─── Input material ───
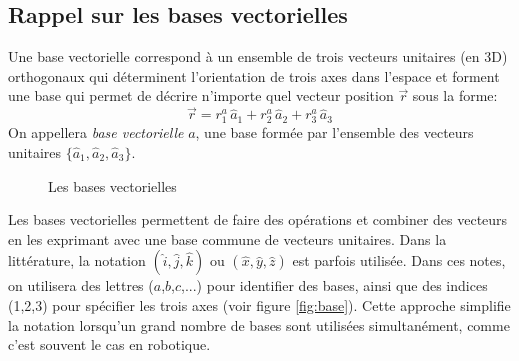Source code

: 
\subsection{Rappel sur les bases vectorielles}
\label{vectorbasisrap}
Une base vectorielle correspond à un ensemble de trois vecteurs unitaires (en 3D) orthogonaux qui déterminent l'orientation de trois axes dans l'espace et forment une base qui permet de décrire n'importe quel vecteur position $\vec{r}$ sous la forme:
\begin{equation}
\vec{r} = r_1^a \, \hat{a}_{1} + r_2^a \, \hat{a}_{2} + r_3^a \, \hat{a}_{3}
\label{eq:vecbasisr}
\end{equation} 
On appellera \textit{base vectorielle} $a$, une base formée par l'ensemble des vecteurs unitaires $\{\hat{a}_{1},\hat{a}_{2},\hat{a}_{3}\}$.
%
\begin{figure}[htpb]
        \centering
				\hspace{10pt}
				\hspace{10pt}
        \caption{Les bases vectorielles}
				\label{fig:vecbasis}
\end{figure}

Les bases vectorielles permettent de faire des opérations et combiner des vecteurs en les exprimant avec une base commune de vecteurs unitaires. Dans la littérature, la notation $(\hat{i},\hat{j},\hat{k})$ ou $(\hat{x},\hat{y},\hat{z})$ est parfois utilisée. Dans ces notes, on utilisera des lettres ($a$,$b$,$c$,...) pour identifier des bases, ainsi que des indices (1,2,3) pour spécifier les trois axes (voir figure \ref{fig:base}). Cette approche simplifie la notation lorsqu'un grand nombre de bases sont utilisées simultanément, comme c'est souvent le cas en robotique.

\newpage
{}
───
Task brief:
Go through the data and show each line that holds "bases".

Written reply:
\subsection{Rappel sur les bases vectorielles}
        \caption{Les bases vectorielles}
Les bases vectorielles permettent de faire des opérations et combiner des vecteurs en les exprimant avec une base commune de vecteurs unitaires. Dans la littérature, la notation $(\hat{i},\hat{j},\hat{k})$ ou $(\hat{x},\hat{y},\hat{z})$ est parfois utilisée. Dans ces notes, on utilisera des lettres ($a$,$b$,$c$,...) pour identifier des bases, ainsi que des indices (1,2,3) pour spécifier les trois axes (voir figure \ref{fig:base}). Cette approche simplifie la notation lorsqu'un grand nombre de bases sont utilisées simultanément, comme c'est souvent le cas en robotique.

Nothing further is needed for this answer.